Document images with source code
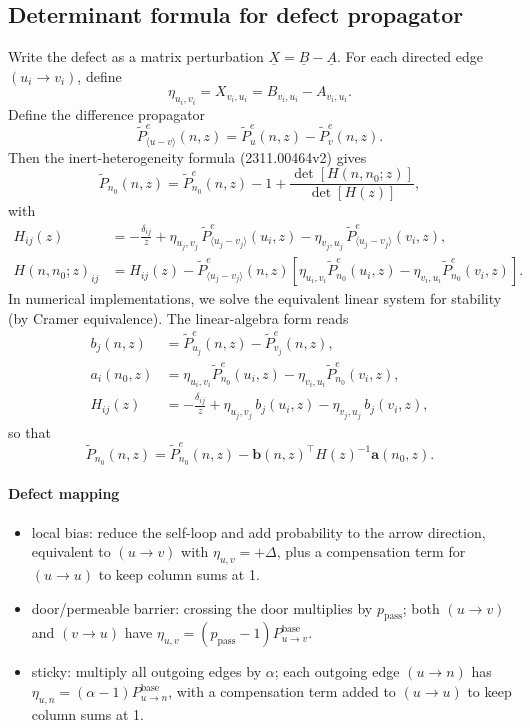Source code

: \documentclass[11pt]{article}
\begin{document}
\subsection{Determinant formula for defect propagator}
Write the defect as a matrix perturbation $\underline{X}=\underline{B}-\underline{A}$. For each directed edge $(u_i\to v_i)$, define
\begin{equation}
  \eta_{u_i,v_i}=X_{v_i,u_i}=B_{v_i,u_i}-A_{v_i,u_i}.
\end{equation}
Define the difference propagator
\begin{equation}
  \tilde P^e_{\langle u-v\rangle}(n,z)=\tilde P^e_{u}(n,z)-\tilde P^e_{v}(n,z).
\end{equation}
Then the inert-heterogeneity formula (2311.00464v2) gives
\begin{equation}
  \tilde P_{n_0}(n,z)=\tilde P^e_{n_0}(n,z)-1+\frac{\det[H(n,n_0;z)]}{\det[H(z)]},
\end{equation}
with
\begin{align}
  H_{ij}(z)&=-\frac{\delta_{ij}}{z}+\eta_{u_j,v_j}\,\tilde P^e_{\langle u_j-v_j\rangle}(u_i,z)-\eta_{v_j,u_j}\,\tilde P^e_{\langle u_j-v_j\rangle}(v_i,z),\\
  H(n,n_0;z)_{ij}&=H_{ij}(z)-\tilde P^e_{\langle u_j-v_j\rangle}(n,z)\left[\eta_{u_i,v_i}\tilde P^e_{n_0}(u_i,z)-\eta_{v_i,u_i}\tilde P^e_{n_0}(v_i,z)\right].
\end{align}
In numerical implementations, we solve the equivalent linear system for stability (by Cramer equivalence).
The linear-algebra form reads
\begin{align}
  b_j(n,z)&=\tilde P^e_{u_j}(n,z)-\tilde P^e_{v_j}(n,z),\\
  a_i(n_0,z)&=\eta_{u_i,v_i}\tilde P^e_{n_0}(u_i,z)-\eta_{v_i,u_i}\tilde P^e_{n_0}(v_i,z),\\
  H_{ij}(z)&=-\frac{\delta_{ij}}{z}+\eta_{u_j,v_j}\,b_j(u_i,z)-\eta_{v_j,u_j}\,b_j(v_i,z),
\end{align}
so that
\begin{equation}
  \tilde P_{n_0}(n,z)=\tilde P^e_{n_0}(n,z)-\mathbf{b}(n,z)^\top H(z)^{-1}\mathbf{a}(n_0,z).
\end{equation}

\paragraph{Defect mapping}
\begin{itemize}
  \item local bias: reduce the self-loop and add probability to the arrow direction, equivalent to $(u\to v)$ with $\eta_{u,v}=+\Delta$, plus a compensation term for $(u\to u)$ to keep column sums at 1.
  \item door/permeable barrier: crossing the door multiplies by $p_{\text{pass}}$; both $(u\to v)$ and $(v\to u)$ have $\eta_{u,v}=(p_{\text{pass}}-1)P_{u\to v}^{\text{base}}$.
  \item sticky: multiply all outgoing edges by $\alpha$; each outgoing edge $(u\to n)$ has $\eta_{u,n}=(\alpha-1)P_{u\to n}^{\text{base}}$, with a compensation term added to $(u\to u)$ to keep column sums at 1.
\end{itemize}
\end{document}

WORK INSTRUCTIONS — Output all lines above precisely. Pictures are to be left out.

COMPLETED EXERCISE —
Source code

: \documentclass[11pt]{article}
\begin{document}
\subsection{Determinant formula for defect propagator}
Write the defect as a matrix perturbation $\underline{X}=\underline{B}-\underline{A}$. For each directed edge $(u_i\to v_i)$, define
\begin{equation}
  \eta_{u_i,v_i}=X_{v_i,u_i}=B_{v_i,u_i}-A_{v_i,u_i}.
\end{equation}
Define the difference propagator
\begin{equation}
  \tilde P^e_{\langle u-v\rangle}(n,z)=\tilde P^e_{u}(n,z)-\tilde P^e_{v}(n,z).
\end{equation}
Then the inert-heterogeneity formula (2311.00464v2) gives
\begin{equation}
  \tilde P_{n_0}(n,z)=\tilde P^e_{n_0}(n,z)-1+\frac{\det[H(n,n_0;z)]}{\det[H(z)]},
\end{equation}
with
\begin{align}
  H_{ij}(z)&=-\frac{\delta_{ij}}{z}+\eta_{u_j,v_j}\,\tilde P^e_{\langle u_j-v_j\rangle}(u_i,z)-\eta_{v_j,u_j}\,\tilde P^e_{\langle u_j-v_j\rangle}(v_i,z),\\
  H(n,n_0;z)_{ij}&=H_{ij}(z)-\tilde P^e_{\langle u_j-v_j\rangle}(n,z)\left[\eta_{u_i,v_i}\tilde P^e_{n_0}(u_i,z)-\eta_{v_i,u_i}\tilde P^e_{n_0}(v_i,z)\right].
\end{align}
In numerical implementations, we solve the equivalent linear system for stability (by Cramer equivalence).
The linear-algebra form reads
\begin{align}
  b_j(n,z)&=\tilde P^e_{u_j}(n,z)-\tilde P^e_{v_j}(n,z),\\
  a_i(n_0,z)&=\eta_{u_i,v_i}\tilde P^e_{n_0}(u_i,z)-\eta_{v_i,u_i}\tilde P^e_{n_0}(v_i,z),\\
  H_{ij}(z)&=-\frac{\delta_{ij}}{z}+\eta_{u_j,v_j}\,b_j(u_i,z)-\eta_{v_j,u_j}\,b_j(v_i,z),
\end{align}
so that
\begin{equation}
  \tilde P_{n_0}(n,z)=\tilde P^e_{n_0}(n,z)-\mathbf{b}(n,z)^\top H(z)^{-1}\mathbf{a}(n_0,z).
\end{equation}

\paragraph{Defect mapping}
\begin{itemize}
  \item local bias: reduce the self-loop and add probability to the arrow direction, equivalent to $(u\to v)$ with $\eta_{u,v}=+\Delta$, plus a compensation term for $(u\to u)$ to keep column sums at 1.
  \item door/permeable barrier: crossing the door multiplies by $p_{\text{pass}}$; both $(u\to v)$ and $(v\to u)$ have $\eta_{u,v}=(p_{\text{pass}}-1)P_{u\to v}^{\text{base}}$.
  \item sticky: multiply all outgoing edges by $\alpha$; each outgoing edge $(u\to n)$ has $\eta_{u,n}=(\alpha-1)P_{u\to n}^{\text{base}}$, with a compensation term added to $(u\to u)$ to keep column sums at 1.
\end{itemize}
\end{document}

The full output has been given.